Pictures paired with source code
□ □ □ □ □

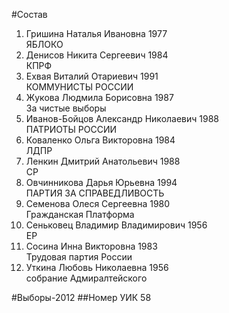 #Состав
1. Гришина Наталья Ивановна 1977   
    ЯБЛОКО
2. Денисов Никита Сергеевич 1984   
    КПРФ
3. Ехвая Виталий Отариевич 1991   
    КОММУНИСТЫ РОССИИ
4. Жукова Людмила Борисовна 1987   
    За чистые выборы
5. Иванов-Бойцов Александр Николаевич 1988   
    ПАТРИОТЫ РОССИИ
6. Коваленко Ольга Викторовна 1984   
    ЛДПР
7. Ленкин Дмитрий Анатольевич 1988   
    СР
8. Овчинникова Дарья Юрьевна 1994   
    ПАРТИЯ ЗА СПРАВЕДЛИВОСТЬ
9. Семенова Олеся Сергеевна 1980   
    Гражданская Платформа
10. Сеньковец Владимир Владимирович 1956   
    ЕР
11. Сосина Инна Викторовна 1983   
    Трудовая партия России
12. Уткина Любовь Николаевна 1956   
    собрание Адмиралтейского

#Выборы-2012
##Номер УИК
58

□ □ □ □ □

→ Your objective: The preceding entries should be duplicated word for word; no picture belongs in the copy.

→ Exercise solution:
 #Состав
1. Гришина Наталья Ивановна 1977   
    ЯБЛОКО
2. Денисов Никита Сергеевич 1984   
    КПРФ
3. Ехвая Виталий Отариевич 1991   
    КОММУНИСТЫ РОССИИ
4. Жукова Людмила Борисовна 1987   
    За чистые выборы
5. Иванов-Бойцов Александр Николаевич 1988   
    ПАТРИОТЫ РОССИИ
6. Коваленко Ольга Викторовна 1984   
    ЛДПР
7. Ленкин Дмитрий Анатольевич 1988   
    СР
8. Овчинникова Дарья Юрьевна 1994   
    ПАРТИЯ ЗА СПРАВЕДЛИВОСТЬ
9. Семенова Олеся Сергеевна 1980   
    Гражданская Платформа
10. Сеньковец Владимир Владимирович 1956   
    ЕР
11. Сосина Инна Викторовна 1983   
    Трудовая партия России
12. Уткина Любовь Николаевна 1956   
    собрание Адмиралтейского

#Выборы-2012
##Номер УИК
58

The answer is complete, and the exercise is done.